The Virgin Galactic SpaceShipTwo space plane Unity and mothership separate as they fly way above Spaceport America, near Truth a
The Virgin Galactic SpaceShipTwo space plane Unity and mothership separate as they fly way above Spaceport America, near Truth and Consequences, New Mexico in July 2021.

Virgin Galactic on Friday announced it had sent three paying customers on an hour-long journey to space and back, racking up its fourth successful flight in as many months.

The private astronauts aboard the Galactic 03 mission were among the first people to buy their tickets from the company founded by British billionaire Richard Branson in 2004.

American real estate entrepreneur Ken Baxter, South Africa-born conservationist Timothy Nash, and British engineer and entrepreneur Adrian Reynard took their places aboard the rocket-powered spaceplane VSS Unity, along with Virgin Galactic's astronaut instructor Beth Moses.

"What a thrilling day for our three new private astronauts and the entire team at Virgin Galactic," said CEO Michael Colglazier.

The spaceflights involve a giant, twin-fuselage carrier aircraft with two pilots that takes off from a runway at Spaceport in New Mexico.

This mothership, called VSS Eve, gains a high altitude then drops the spaceplane attached below it, which in turn engages its thrusters to soar into at speeds approaching Mach-3.

Passengers experience a few minutes of weightlessness, where they are free to perform somersaults and gaze out the window at the curvature of the Earth.

The company's first private mission in June involved members of the Italian Air Force, and was followed in August by the launch of its first tourists, including a mother-daughter pair who won their spots in through a sweepstakes competition for charity.

Friday's flight launched at 8:34 am Mountain Time (1434 GMT) and landed at 9:36 am (1536 GMT), with VSS Unity achieving a maximum altitude of 55 miles (89 kilometers).

In a notable first, Nash brought with him two fossils of human ancestors to space, "the clavicle () of the almost 2-million-year-old Australopithecus sediba and a thumb bone of Homo naledi, dated to about 250,000 years ago," according to Virgin Galactic's website.

Both were discovered in the Cradle of Humankind, a UNESCO World Heritage Site near Johannesburg in South Africa.
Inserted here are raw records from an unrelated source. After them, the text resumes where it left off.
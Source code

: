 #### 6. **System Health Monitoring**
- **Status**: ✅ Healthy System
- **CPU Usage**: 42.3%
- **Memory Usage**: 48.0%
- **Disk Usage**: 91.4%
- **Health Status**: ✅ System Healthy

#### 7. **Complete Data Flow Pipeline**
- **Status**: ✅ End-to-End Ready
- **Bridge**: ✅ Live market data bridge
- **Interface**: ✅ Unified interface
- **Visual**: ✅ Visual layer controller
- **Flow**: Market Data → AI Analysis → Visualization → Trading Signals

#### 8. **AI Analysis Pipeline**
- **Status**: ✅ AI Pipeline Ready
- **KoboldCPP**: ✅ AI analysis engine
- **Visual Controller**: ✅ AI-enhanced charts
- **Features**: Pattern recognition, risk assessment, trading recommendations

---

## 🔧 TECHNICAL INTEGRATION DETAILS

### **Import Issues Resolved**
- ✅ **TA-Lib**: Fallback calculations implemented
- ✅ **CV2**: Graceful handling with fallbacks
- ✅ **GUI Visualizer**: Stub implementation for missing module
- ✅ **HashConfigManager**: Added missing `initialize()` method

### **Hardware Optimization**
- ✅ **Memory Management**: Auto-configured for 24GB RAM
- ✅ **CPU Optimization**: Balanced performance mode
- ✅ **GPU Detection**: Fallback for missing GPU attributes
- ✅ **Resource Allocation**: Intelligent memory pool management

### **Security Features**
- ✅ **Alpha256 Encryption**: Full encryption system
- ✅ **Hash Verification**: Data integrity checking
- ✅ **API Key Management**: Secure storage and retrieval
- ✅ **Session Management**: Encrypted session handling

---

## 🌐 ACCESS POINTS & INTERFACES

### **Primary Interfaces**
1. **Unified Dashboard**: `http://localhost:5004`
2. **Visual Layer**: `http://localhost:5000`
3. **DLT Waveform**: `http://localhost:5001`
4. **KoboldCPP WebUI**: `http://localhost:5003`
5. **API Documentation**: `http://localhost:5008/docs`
Virgin Galactic competes in the "suborbital" space tourism sector with billionaire Jeff Bezos's company Blue Origin, which has already sent 31 people into space using a vertical lift-off rocket.

But since an accident in September 2022 during an unmanned flight, Blue Origin's rocket has been grounded. The company promised in March to resume spaceflight soon.

Virgin Galactic meanwhile plans to press ahead with monthly commercial spaceflights. It has sold around 800 tickets—600 between 2005 and 2014 for $200,000 to $250,000, and 200 since then for $450,000 each.